How air pollutants hurt wheat

Ozone and plants

Carbon dioxide is used by plants for photosynthesis, allowing them to grow and reproduce. However, when plants take up carbon dioxide, they also take up all of the other components of the atmosphere including pollutants like ozone. We normally think of ozone as a protective atmospheric layer, far above us, but when it occurs closer to Earth’s surface, among the air we breathe, it is actually a pollutant . Ozone pollution is formed in the atmosphere when chemicals released from cars, power plants, and refineries react with sunlight.

When plants take up ozone it forms dangerous compounds in the plant’s tissue. Getting rid of these harmful compounds requires the plant to use a lot of energy that would usually go towards growth and reproduction, but is now being diverted to cope with dangerous compounds. This results in lower growth rates, reproductive outputs, and crop yields.

Power plants emit air pollutants that react with sunlight to form ozone. Photo credit:



Global wheat production

Wheat currently provides 20% of dietary protein and caloric intake for the worlds growing population. According to the United Nations, the current global population is 7.6 billion people and is projected to reach almost 10 million by 2050. To provide this growing population with proper nutrition, we need to increase the global production of important crops, including wheat.

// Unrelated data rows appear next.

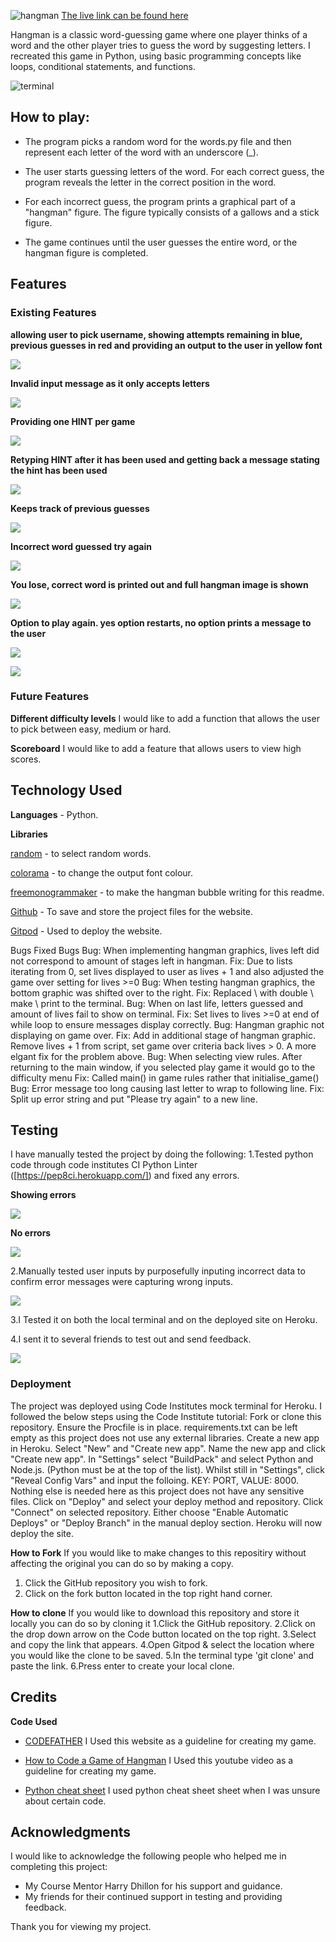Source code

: ![hangman](assets/images/HANGMAN.jpg)
[The live link can be found here](https://hangman32.herokuapp.com/)

Hangman is a classic word-guessing game where one player thinks of a word and the other player tries to guess the word by suggesting letters. I recreated this game in Python, using basic programming concepts like loops, conditional statements, and functions.

![terminal](assets/images/pic1.png)

## How to play:

- The program picks a random word for the words.py file and then represent each letter of the word with an underscore (_).

- The user starts guessing letters of the word. For each correct guess, the program reveals the letter in the correct position in the word.

- For each incorrect guess, the program prints a graphical part of a "hangman" figure. The figure typically consists of a gallows and a stick figure.

- The game continues until the user guesses the entire word, or the hangman figure is completed.


## Features

### Existing Features


**allowing user to pick username, showing attempts remaining in blue, previous guesses in red and providing an output to the user in yellow font**

![](assets/images/pic2.png)

**Invalid input message as it only accepts letters**

![](assets/images/ivalidinput.png)

**Providing one HINT per game**

![](assets/images/hint.png)

**Retyping HINT after it has been used and getting back a message stating the hint has been used**

![](assets/images/hintused.png)
 
 **Keeps track of previous guesses**
 
![](assets/images/previousguesses.png)

**Incorrect word guessed try again**

![](assets/images/incorrecrtword.png)

**You lose, correct word is printed out and full hangman image is shown**

![](assets/images/youlose.png)

**Option to play again. yes option restarts, no option prints a message to the user**

![](assets/images/yes.png)

![](assets/images/no.png)



### Future Features

**Different difficulty levels**
I would like to add a function that allows the user to pick between easy, medium or hard.

**Scoreboard**
I would like to add a feature that allows users to view high scores.


## Technology Used

**Languages** - Python.

**Libraries**

[random](https://www.thewordfinder.com/random-word-generator/?msclkid=d948c7d79c351dcc5c07a434482ab5e2) - to select random words.

[colorama](https://pypi.org/project/colorama/) - to change the output font colour.

[freemonogrammaker](https://make.freemonogrammaker.com/bubble-letters-generator/) - to make the hangman bubble writing for this readme.

[Github](https://github.com/) - To save and store the project files for the website.

[Gitpod](https://gitpod.io/workspaces) - Used to deploy the website.

Bugs
Fixed Bugs
Bug: When implementing hangman graphics, lives left did not correspond to amount of stages left in hangman.
Fix: Due to lists iterating from 0, set lives displayed to user as lives + 1 and also adjusted the game over setting for lives >=0
Bug: When testing hangman graphics, the bottom graphic was shifted over to the right.
Fix: Replaced \ with double \\ make \ print to the terminal.
Bug: When on last life, letters guessed and amount of lives fail to show on terminal.
Fix: Set lives to lives >=0 at end of while loop to ensure messages display correctly.
Bug: Hangman graphic not displaying on game over.
Fix: Add in additional stage of hangman graphic. Remove lives + 1 from script, set game over criteria back lives > 0. A more elgant fix for the problem above.
Bug: When selecting view rules. After returning to the main window, if you selected play game it would go to the difficulty menu
Fix: Called main() in game rules rather that initialise_game()
Bug: Error message too long causing last letter to wrap to following line.
Fix: Split up error string and put "Please try again" to a new line.


## Testing

I have manually tested the project by doing the following:
1.Tested python code through code institutes CI Python Linter ([https://pep8ci.herokuapp.com/]) and fixed any errors.

**Showing errors**

![](assets/images/issues.png)

**No errors**

![](assets/images/noerrors.png)

2.Manually tested user inputs by purposefully inputing incorrect data to confirm error messages were capturing wrong inputs.

![](assets/images/ivalidinput.png)

3.I Tested it on both the local terminal and on the deployed site on Heroku.

4.I sent it to several friends to test out and send feedback. 

![](assets/images/Sfeedback.png)
 
### Deployment
The project was deployed using Code Institutes mock terminal for Heroku.
I followed the below steps using the Code Institute tutorial:
Fork or clone this repository.
Ensure the Procfile is in place.
requirements.txt can be left empty as this project does not use any external libraries.
Create a new app in Heroku.
Select "New" and "Create new app".
Name the new app and click "Create new app".
In "Settings" select "BuildPack" and select Python and Node.js. (Python must be at the top of the list).
Whilst still in "Settings", click "Reveal Config Vars" and input the folloing. KEY: PORT, VALUE: 8000. Nothing else is needed here as this project does not have any sensitive files.
Click on "Deploy" and select your deploy method and repository.
Click "Connect" on selected repository.
Either choose "Enable Automatic Deploys" or "Deploy Branch" in the manual deploy section.
Heroku will now deploy the site.


**How to Fork**
If you would like to make changes to this repositiry without affecting the original you can do so by making a copy.
1. Click the GitHub repository you wish to fork.
2. Click on the fork button located in the top right hand corner.

 **How to clone**
If you would like to download this repository and store it locally you can do so by cloning it
1.Click the GitHub repository.
2.Click on the drop down arrow on the Code button located on the top right.
3.Select and copy the link that appears.
4.Open Gitpod & select the location where you would like the clone to be saved.
5.In the terminal type 'git clone' and paste the link.
6.Press enter to create your local clone.

 

 ## Credits
 
**Code Used**

- [CODEFATHER](https://codefather.tech/blog/hangman-game-python/) I Used this website as a guideline for creating my game.

- [How to Code a Game of Hangman](https://www.youtube.com/watch?v=cJJTnI22IF8) I Used this youtube video as a guideline for creating my game.

- [Python cheat sheet](https://www.pythoncheatsheet.org/cheatsheet/basics) I used python cheat sheet sheet when I was unsure about certain code.

 
 
## Acknowledgments

I would like to acknowledge the following people who helped me in completing this project:
- My Course Mentor Harry Dhillon for his support and guidance.
- My friends for their continued support in testing and providing feedback.

Thank you for viewing my project.

 
 
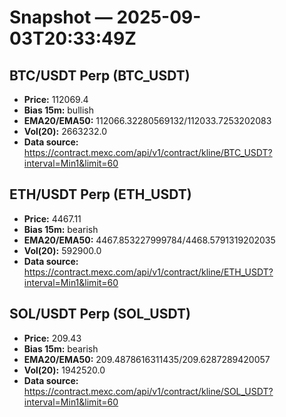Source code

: # Snapshot — 2025-09-03T20:33:49Z

## BTC/USDT Perp (BTC_USDT)
- **Price:** 112069.4
- **Bias 15m:** bullish
- **EMA20/EMA50:** 112066.32280569132/112033.7253202083
- **Vol(20):** 2663232.0
- **Data source:** https://contract.mexc.com/api/v1/contract/kline/BTC_USDT?interval=Min1&limit=60

## ETH/USDT Perp (ETH_USDT)
- **Price:** 4467.11
- **Bias 15m:** bearish
- **EMA20/EMA50:** 4467.853227999784/4468.5791319202035
- **Vol(20):** 592900.0
- **Data source:** https://contract.mexc.com/api/v1/contract/kline/ETH_USDT?interval=Min1&limit=60

## SOL/USDT Perp (SOL_USDT)
- **Price:** 209.43
- **Bias 15m:** bearish
- **EMA20/EMA50:** 209.4878616311435/209.6287289420057
- **Vol(20):** 1942520.0
- **Data source:** https://contract.mexc.com/api/v1/contract/kline/SOL_USDT?interval=Min1&limit=60

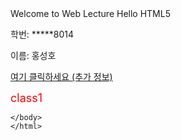 <!DOCTYPE html>
<html lang="en">

<head>
    <meta charset="UTF-8">
    <tittle> Welcome to Web Lecture <tittle>
    </head>
    <body
        <h2>Hello HTML5</h2>
        <p>학번: *****8014</p>
        <p>이름: 홍성호</p>
        <a href="https://www.example.com">
            여기 클릭하세요
            <a href="https://www.anotherexample.com" style="color: inherit;">(추가 정보)</a>
        </a>
           <p><font size="4" font color="red"> class1</font></p>


    </body>
    </html>
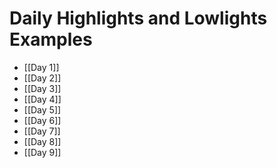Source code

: # Daily Highlights and Lowlights Examples
- [[Day 1]]
- [[Day 2]]
- [[Day 3]]
- [[Day 4]]
- [[Day 5]]
- [[Day 6]]
- [[Day 7]]
- [[Day 8]]
- [[Day 9]]
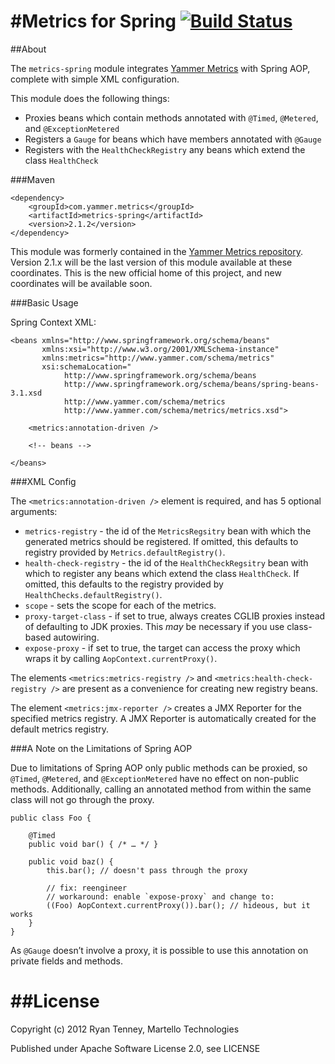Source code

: #Metrics for Spring [![Build Status](https://secure.travis-ci.org/ryantenney/metrics-spring.png)](http://travis-ci.org/ryantenney/metrics-spring)
=================================

##About

The `metrics-spring` module integrates [Yammer Metrics](http://metrics.codahale.com/) with Spring AOP, complete with simple XML configuration.

This module does the following things:

* Proxies beans which contain methods annotated with `@Timed`, `@Metered`, and `@ExceptionMetered`
* Registers a `Gauge` for beans which have members annotated with `@Gauge`
* Registers with the `HealthCheckRegistry` any beans which extend the class `HealthCheck`

###Maven

	<dependency>
		<groupId>com.yammer.metrics</groupId>
		<artifactId>metrics-spring</artifactId>
		<version>2.1.2</version>
	</dependency>

This module was formerly contained in the [Yammer Metrics repository](https://github.com/codahale/metrics). Version 2.1.x will be the last version of this module available at these coordinates. This is the new official home of this project, and new coordinates will be available soon.

###Basic Usage

Spring Context XML:

	<beans xmlns="http://www.springframework.org/schema/beans"
		   xmlns:xsi="http://www.w3.org/2001/XMLSchema-instance"
		   xmlns:metrics="http://www.yammer.com/schema/metrics"
		   xsi:schemaLocation="
				http://www.springframework.org/schema/beans
				http://www.springframework.org/schema/beans/spring-beans-3.1.xsd
				http://www.yammer.com/schema/metrics
				http://www.yammer.com/schema/metrics/metrics.xsd">
	
		<metrics:annotation-driven />
	
		<!-- beans -->
	
	</beans>

###XML Config

The `<metrics:annotation-driven />` element is required, and has 5 optional arguments:

* `metrics-registry` - the id of the `MetricsRegsitry` bean with which the generated metrics should be registered. If omitted, this defaults to registry provided by `Metrics.defaultRegistry()`.
* `health-check-registry` - the id of the `HealthCheckRegsitry` bean with which to register any beans which extend the class `HealthCheck`. If omitted, this defaults to the registry provided by `HealthChecks.defaultRegistry()`.
* `scope` - sets the scope for each of the metrics.
* `proxy-target-class` - if set to true, always creates CGLIB proxies instead of defaulting to JDK proxies. This *may* be necessary if you use class-based autowiring.
* `expose-proxy` - if set to true, the target can access the proxy which wraps it by calling `AopContext.currentProxy()`.

The elements `<metrics:metrics-registry />` and `<metrics:health-check-registry />` are present as a convenience for creating new registry beans.

The element `<metrics:jmx-reporter />` creates a JMX Reporter for the specified metrics registry. A JMX Reporter is automatically created for the default metrics registry.

###A Note on the Limitations of Spring AOP

Due to limitations of Spring AOP only public methods can be proxied, so `@Timed`, `@Metered`, and `@ExceptionMetered` have no effect on non-public methods. Additionally, calling an annotated method from within the same class will not go through the proxy.

	public class Foo {
		
		@Timed
		public void bar() { /* … */ }
		
		public void baz() {
			this.bar(); // doesn't pass through the proxy
			
			// fix: reengineer
			// workaround: enable `expose-proxy` and change to:
			((Foo) AopContext.currentProxy()).bar(); // hideous, but it works
		}
	}

As `@Gauge` doesn’t involve a proxy, it is possible to use this annotation on private fields and methods.

##License
=========

Copyright (c) 2012 Ryan Tenney, Martello Technologies

Published under Apache Software License 2.0, see LICENSE
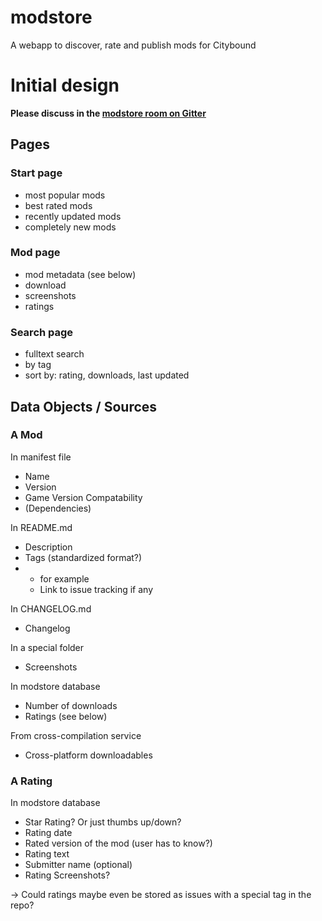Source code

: # modstore
A webapp to discover, rate and publish mods for Citybound

# Initial design

**Please discuss in the [modstore room on Gitter](https://gitter.im/citybound/modstore)**

## Pages

### Start page

- most popular mods
- best rated mods
- recently updated mods
- completely new mods

### Mod page

- mod metadata (see below)
- download
- screenshots
- ratings

### Search page

- fulltext search
- by tag
- sort by: rating, downloads, last updated

## Data Objects / Sources

### A Mod

In manifest file
- Name
- Version
- Game Version Compatability
- (Dependencies)

In README.md
- Description
- Tags (standardized format?)
- + for example
  - Link to issue tracking if any

In CHANGELOG.md
- Changelog

In a special folder
- Screenshots

In modstore database
- Number of downloads
- Ratings (see below)

From cross-compilation service
- Cross-platform downloadables

### A Rating

In modstore database

- Star Rating? Or just thumbs up/down?
- Rating date
- Rated version of the mod (user has to know?)
- Rating text
- Submitter name (optional)
- Rating Screenshots?

-> Could ratings maybe even be stored as issues with a special tag in the repo?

In 2014, the International Wheat Yield Partnership was formed with the goal of enhancing global wheat production by 50% in 20 years, primarily through breeding programs that aim to increase how efficiently wheat plant’s can photosynthesize. Other strategies for increasing production include increasing crop irrigation and optimizing crop fertilization.


Wheat field. Photo courtesy of Elisabeth Hodgdon, University of Vermont

Ozone and wheat production

The negative effects of ozone on wheat production have traditionally been estimated based on dose-response relationships and the atmospheric concentration of ozone. This approach is problematic because it does not take into account the rate at which plants are taking up ozone in different environments; these rates differ considerably between dry and humid regions of the globe.

To better determine what impact ozone has on world wheat production, Gina Mills from the Centre for Ecology and Hydrology (Bangor, UK) and colleagues from across the globe recently published a study that accounted for the rate of ozone uptake by wheat in different environments and predicted the effects of ozone on wheat production.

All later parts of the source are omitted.